Every once in a while a photograph gets inspected and new discoveries made in the archives. It happened this month when Susan Mackie, R.J. Haney Heritage Village’s GM, asked, “do you have a photograph of the Sprig of Heather?” Susan wanted a photo of the lunch room that served Salmon Arm patrons from 1914 through the war years.

I knew I had a photograph of the sign and references in the newspaper, but a shot of the building? Not likely.

The newspaper mentioned the opening of the tea room in 1914. It was in the Ashton Cottage. I checked the fire insurance plan for 1910. There was only one house on any of the Palmer/Alexander intersection corners: on the north west. No one knows when Ashton had the cottage built but a W. Ashton had a telephone listing in town from 1913-1914.

I went to all the street views of Alexander Avenue, knowing the Sprig of Heather was located on the corner of Alexander and Palmer. History buffs will tell you that Palmer was swallowed up by the Trans Canada in 1952 when it bypassed Salmon Arm, in stead of turning north onto Alexander and west at Bedford’s Corner on Front Street.

On a hunch I did a search through the digitized photograph album of Nina Stirling, knowing that she or one of her sisters was once an owner of the “Sprig” as staff call it at the Village. According to the Salmon Arm Observer, Miss Stirling went into business with a Mrs. Simm and launched their tea room at the Ashton Cottage – with plans to open a circulating library in the facility. They initially advertised catering to the fairer sex who wanted a cup of tea when in town shopping, but ran a correction in the newspaper a week later saying gentlemen were also welcome. The women opened the Sprig of Heather on May 7, and by the time Rex Lingford photographed the tax payer’s “Cleaning Up Day” in June, a new sign was in place on the street.

In 1915 Mrs. J.K. (Rachel) Gardner, a friend to the Stirling family, took over the tea room and operated it for two years. In 1916 a photograph was taken of Radha Gardner, her mother Rachel Gardner, and an unidentified young woman on the front lawn of the cottage. A year later Mrs. Gardner put an ad in the newspaper calling the business a going concern with an offer for sale. The Observer reported that Mrs.
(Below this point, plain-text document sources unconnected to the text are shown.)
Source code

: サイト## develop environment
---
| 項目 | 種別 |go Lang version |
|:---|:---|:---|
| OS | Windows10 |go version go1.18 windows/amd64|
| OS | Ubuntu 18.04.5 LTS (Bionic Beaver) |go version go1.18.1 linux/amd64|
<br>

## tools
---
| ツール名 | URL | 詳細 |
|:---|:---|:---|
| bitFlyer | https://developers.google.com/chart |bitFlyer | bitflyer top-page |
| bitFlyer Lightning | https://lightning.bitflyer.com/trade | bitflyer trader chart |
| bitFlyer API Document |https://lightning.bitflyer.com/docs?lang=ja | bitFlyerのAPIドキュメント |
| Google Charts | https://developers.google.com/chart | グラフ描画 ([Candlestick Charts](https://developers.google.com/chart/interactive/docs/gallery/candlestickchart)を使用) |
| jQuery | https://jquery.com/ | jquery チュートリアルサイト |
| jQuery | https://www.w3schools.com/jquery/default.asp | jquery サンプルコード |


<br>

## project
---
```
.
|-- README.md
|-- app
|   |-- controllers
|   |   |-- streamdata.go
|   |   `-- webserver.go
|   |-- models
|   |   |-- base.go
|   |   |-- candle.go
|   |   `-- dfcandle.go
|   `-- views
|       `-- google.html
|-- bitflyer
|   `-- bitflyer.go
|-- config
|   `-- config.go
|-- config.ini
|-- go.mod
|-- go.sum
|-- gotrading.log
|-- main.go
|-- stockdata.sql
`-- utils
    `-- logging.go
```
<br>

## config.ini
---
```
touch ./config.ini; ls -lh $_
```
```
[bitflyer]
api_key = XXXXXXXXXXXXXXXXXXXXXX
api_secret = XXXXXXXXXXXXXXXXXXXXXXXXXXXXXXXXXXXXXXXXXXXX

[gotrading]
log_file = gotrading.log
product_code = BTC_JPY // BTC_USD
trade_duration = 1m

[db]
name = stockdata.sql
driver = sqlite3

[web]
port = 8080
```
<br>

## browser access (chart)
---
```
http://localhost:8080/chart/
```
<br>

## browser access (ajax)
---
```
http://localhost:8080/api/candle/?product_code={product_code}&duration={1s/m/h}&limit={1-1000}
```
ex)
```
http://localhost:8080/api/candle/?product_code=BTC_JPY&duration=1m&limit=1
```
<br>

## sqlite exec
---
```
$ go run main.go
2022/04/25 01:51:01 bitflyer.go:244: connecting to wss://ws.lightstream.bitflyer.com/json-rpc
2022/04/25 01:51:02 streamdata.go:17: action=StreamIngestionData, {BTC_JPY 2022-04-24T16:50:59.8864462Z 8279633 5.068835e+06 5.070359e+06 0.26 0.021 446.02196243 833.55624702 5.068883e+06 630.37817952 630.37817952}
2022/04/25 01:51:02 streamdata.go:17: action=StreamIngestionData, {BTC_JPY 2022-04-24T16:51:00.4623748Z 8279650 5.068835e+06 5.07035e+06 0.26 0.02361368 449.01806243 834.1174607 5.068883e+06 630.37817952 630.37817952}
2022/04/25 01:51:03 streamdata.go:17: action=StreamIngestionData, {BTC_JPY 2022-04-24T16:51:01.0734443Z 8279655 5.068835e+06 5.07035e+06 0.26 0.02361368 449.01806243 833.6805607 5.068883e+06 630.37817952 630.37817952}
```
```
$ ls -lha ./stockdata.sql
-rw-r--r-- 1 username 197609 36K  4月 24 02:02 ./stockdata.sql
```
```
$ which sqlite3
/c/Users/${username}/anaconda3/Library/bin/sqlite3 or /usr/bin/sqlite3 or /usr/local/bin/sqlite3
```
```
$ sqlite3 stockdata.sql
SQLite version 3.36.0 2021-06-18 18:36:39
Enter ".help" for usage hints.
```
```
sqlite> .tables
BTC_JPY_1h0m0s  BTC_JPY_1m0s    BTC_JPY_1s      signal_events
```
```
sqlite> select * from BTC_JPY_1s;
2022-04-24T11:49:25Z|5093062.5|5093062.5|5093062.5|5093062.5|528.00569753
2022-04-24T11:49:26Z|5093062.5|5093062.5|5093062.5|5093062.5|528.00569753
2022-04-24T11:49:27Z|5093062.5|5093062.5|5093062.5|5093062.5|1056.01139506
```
A.A. Read purchased “the Sprig” in 1917.

By 1918 the Health Board was closing schools and banning events and public gatherings. The Spanish ‘flu was spreading through the community.

By 1919 the tea room had closed its doors permanently and the cottage became the home of Mr. and Mrs. Marcus Pott, who returned to the community.

But how could I prove where was the Sprig located, a hundred and six years later? Lingford’s 1914 Clean up Day clearly shows the business sign. We always assumed that the tearoom was on the north east side of the intersection near the sign, in an unassuming building with posters pealing off of it. When the photographs of the owner, Mrs. Gardner, surfaced in Nina Stirling’s photograph album in 2017 a light bulb turned on!
The photo was taken on a lawn, with a fence defining a yard, with the E.H. Grier Contractor across the street. Looking closely at the photograph showed that Grier had the unassuming building with posters peeling from its south walls. Grier was a contractor who was also a chimney sweep. He was a contemporary and could not have shared his space with the tearoom proprietors!

According to the President of the Okanagan Historical Society – Salmon Arm Branch and grand daughter of W.J. Honey, Linda Painchaud, south of Grier’s building was another small building that looked like home with an addition on it. It was the Studio – the business belonging to Rex Lingford and W.J. Honey, the town photographers. In 1914 Lingford and Honey were back in business together, dividing their work. Lingford took the landscape photographs and Honey specialized in portraiture. Things were falling into place.

Several landscape photographs showed the cottage in question with its pretty gingerbread decorative trim. Not many buildings in Salmon Arm had ridge cresting on their roofs. The lot had the same rail fence as the photograph of the women – probably to keep horses out, and a lovely deck wrapped around three sides of the building.

Why was the sign across the street? There was no arrow to point to the cottage. History buff Linda Painchaud offered one plausible explanation.

“It is one of those puzzles that I wish someone from the day could tell us why! That would put it close to or behind the Tavern Inn, if I am thinking correctly.”

“Just a thought,” Linda added. “People drove on the left hand side of the road then. Perhaps it was more visible from that side of the street.”

Perhaps indeed. Salmon Arm’s first billboard!


Miss Stirling could be one of three daughters of C.J.R. Stirling who came to Salmon Arm in 1910. Nina was the photographer and only 17 in 1914. Ethel was 22, but madly in love with Roderick Belli-Bivar, and determinedly followed him to England to marry in 1915. Elvira was 28. Elvira left the community to study nursing in 1918. It would be so nice to solve this mystery too!